Assigned task: Could the listing below be returned exactly, with its pictures left out?

Input for this task:

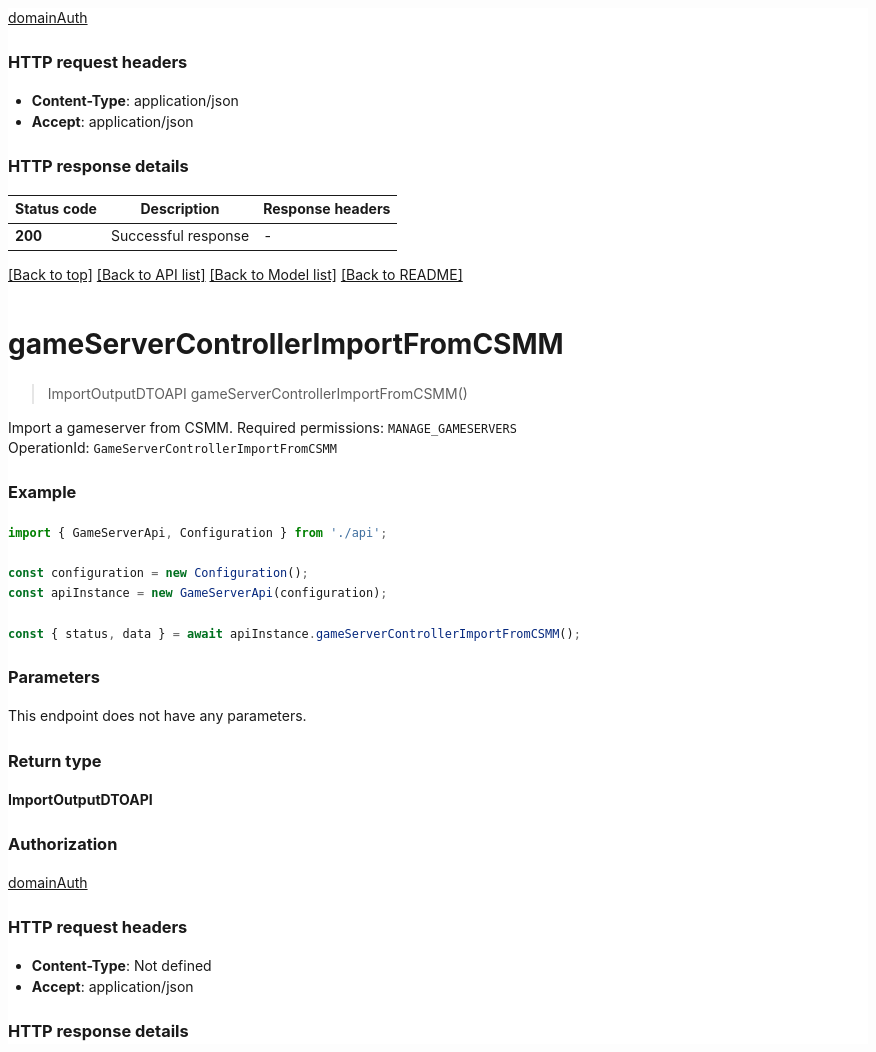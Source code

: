 [domainAuth](../README.md#domainAuth)

### HTTP request headers

- **Content-Type**: application/json
- **Accept**: application/json

### HTTP response details

| Status code | Description         | Response headers |
| ----------- | ------------------- | ---------------- |
| **200**     | Successful response | -                |

[[Back to top]](#) [[Back to API list]](../README.md#documentation-for-api-endpoints) [[Back to Model list]](../README.md#documentation-for-models) [[Back to README]](../README.md)

# **gameServerControllerImportFromCSMM**

> ImportOutputDTOAPI gameServerControllerImportFromCSMM()

Import a gameserver from CSMM. Required permissions: `MANAGE_GAMESERVERS`<br> OperationId: `GameServerControllerImportFromCSMM`

### Example

```typescript
import { GameServerApi, Configuration } from './api';

const configuration = new Configuration();
const apiInstance = new GameServerApi(configuration);

const { status, data } = await apiInstance.gameServerControllerImportFromCSMM();
```

### Parameters

This endpoint does not have any parameters.

### Return type

**ImportOutputDTOAPI**

### Authorization

[domainAuth](../README.md#domainAuth)

### HTTP request headers

- **Content-Type**: Not defined
- **Accept**: application/json

### HTTP response details

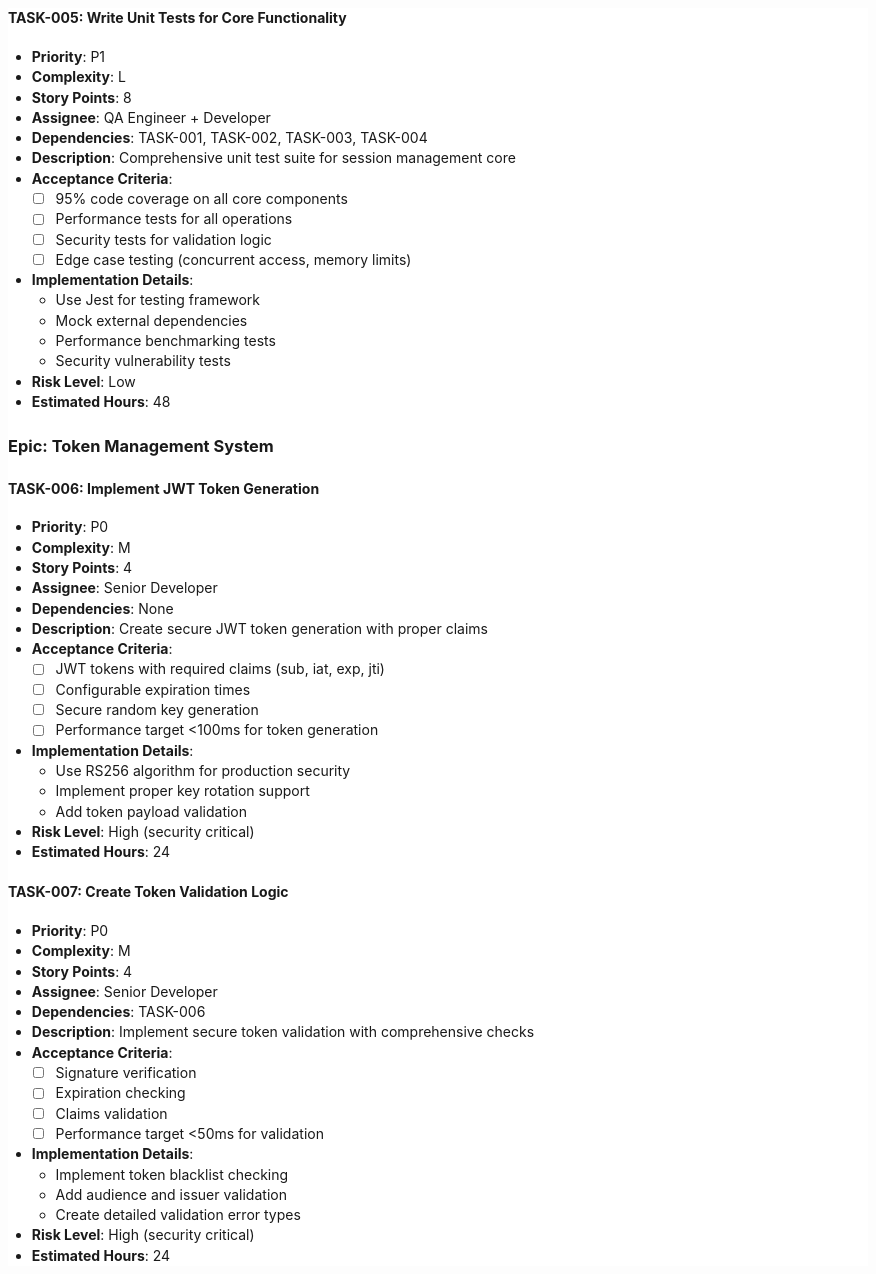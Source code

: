 #### TASK-005: Write Unit Tests for Core Functionality
- **Priority**: P1
- **Complexity**: L
- **Story Points**: 8
- **Assignee**: QA Engineer + Developer
- **Dependencies**: TASK-001, TASK-002, TASK-003, TASK-004
- **Description**: Comprehensive unit test suite for session management core
- **Acceptance Criteria**:
  - [ ] 95% code coverage on all core components
  - [ ] Performance tests for all operations
  - [ ] Security tests for validation logic
  - [ ] Edge case testing (concurrent access, memory limits)
- **Implementation Details**:
  - Use Jest for testing framework
  - Mock external dependencies
  - Performance benchmarking tests
  - Security vulnerability tests
- **Risk Level**: Low
- **Estimated Hours**: 48

### Epic: Token Management System

#### TASK-006: Implement JWT Token Generation
- **Priority**: P0
- **Complexity**: M
- **Story Points**: 4
- **Assignee**: Senior Developer
- **Dependencies**: None
- **Description**: Create secure JWT token generation with proper claims
- **Acceptance Criteria**:
  - [ ] JWT tokens with required claims (sub, iat, exp, jti)
  - [ ] Configurable expiration times
  - [ ] Secure random key generation
  - [ ] Performance target <100ms for token generation
- **Implementation Details**:
  - Use RS256 algorithm for production security
  - Implement proper key rotation support
  - Add token payload validation
- **Risk Level**: High (security critical)
- **Estimated Hours**: 24

#### TASK-007: Create Token Validation Logic
- **Priority**: P0
- **Complexity**: M
- **Story Points**: 4
- **Assignee**: Senior Developer
- **Dependencies**: TASK-006
- **Description**: Implement secure token validation with comprehensive checks
- **Acceptance Criteria**:
  - [ ] Signature verification
  - [ ] Expiration checking
  - [ ] Claims validation
  - [ ] Performance target <50ms for validation
- **Implementation Details**:
  - Implement token blacklist checking
  - Add audience and issuer validation
  - Create detailed validation error types
- **Risk Level**: High (security critical)
- **Estimated Hours**: 24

Result for this task:
Source code

: [domainAuth](../README.md#domainAuth)

### HTTP request headers

- **Content-Type**: application/json
- **Accept**: application/json

### HTTP response details

| Status code | Description         | Response headers |
| ----------- | ------------------- | ---------------- |
| **200**     | Successful response | -                |

[[Back to top]](#) [[Back to API list]](../README.md#documentation-for-api-endpoints) [[Back to Model list]](../README.md#documentation-for-models) [[Back to README]](../README.md)

# **gameServerControllerImportFromCSMM**

> ImportOutputDTOAPI gameServerControllerImportFromCSMM()

Import a gameserver from CSMM. Required permissions: `MANAGE_GAMESERVERS`<br> OperationId: `GameServerControllerImportFromCSMM`

### Example

```typescript
import { GameServerApi, Configuration } from './api';

const configuration = new Configuration();
const apiInstance = new GameServerApi(configuration);

const { status, data } = await apiInstance.gameServerControllerImportFromCSMM();
```

### Parameters

This endpoint does not have any parameters.

### Return type

**ImportOutputDTOAPI**

### Authorization

[domainAuth](../README.md#domainAuth)

### HTTP request headers

- **Content-Type**: Not defined
- **Accept**: application/json

### HTTP response details

Source code

: #### TASK-005: Write Unit Tests for Core Functionality
- **Priority**: P1
- **Complexity**: L
- **Story Points**: 8
- **Assignee**: QA Engineer + Developer
- **Dependencies**: TASK-001, TASK-002, TASK-003, TASK-004
- **Description**: Comprehensive unit test suite for session management core
- **Acceptance Criteria**:
  - [ ] 95% code coverage on all core components
  - [ ] Performance tests for all operations
  - [ ] Security tests for validation logic
  - [ ] Edge case testing (concurrent access, memory limits)
- **Implementation Details**:
  - Use Jest for testing framework
  - Mock external dependencies
  - Performance benchmarking tests
  - Security vulnerability tests
- **Risk Level**: Low
- **Estimated Hours**: 48

### Epic: Token Management System

#### TASK-006: Implement JWT Token Generation
- **Priority**: P0
- **Complexity**: M
- **Story Points**: 4
- **Assignee**: Senior Developer
- **Dependencies**: None
- **Description**: Create secure JWT token generation with proper claims
- **Acceptance Criteria**:
  - [ ] JWT tokens with required claims (sub, iat, exp, jti)
  - [ ] Configurable expiration times
  - [ ] Secure random key generation
  - [ ] Performance target <100ms for token generation
- **Implementation Details**:
  - Use RS256 algorithm for production security
  - Implement proper key rotation support
  - Add token payload validation
- **Risk Level**: High (security critical)
- **Estimated Hours**: 24

#### TASK-007: Create Token Validation Logic
- **Priority**: P0
- **Complexity**: M
- **Story Points**: 4
- **Assignee**: Senior Developer
- **Dependencies**: TASK-006
- **Description**: Implement secure token validation with comprehensive checks
- **Acceptance Criteria**:
  - [ ] Signature verification
  - [ ] Expiration checking
  - [ ] Claims validation
  - [ ] Performance target <50ms for validation
- **Implementation Details**:
  - Implement token blacklist checking
  - Add audience and issuer validation
  - Create detailed validation error types
- **Risk Level**: High (security critical)
- **Estimated Hours**: 24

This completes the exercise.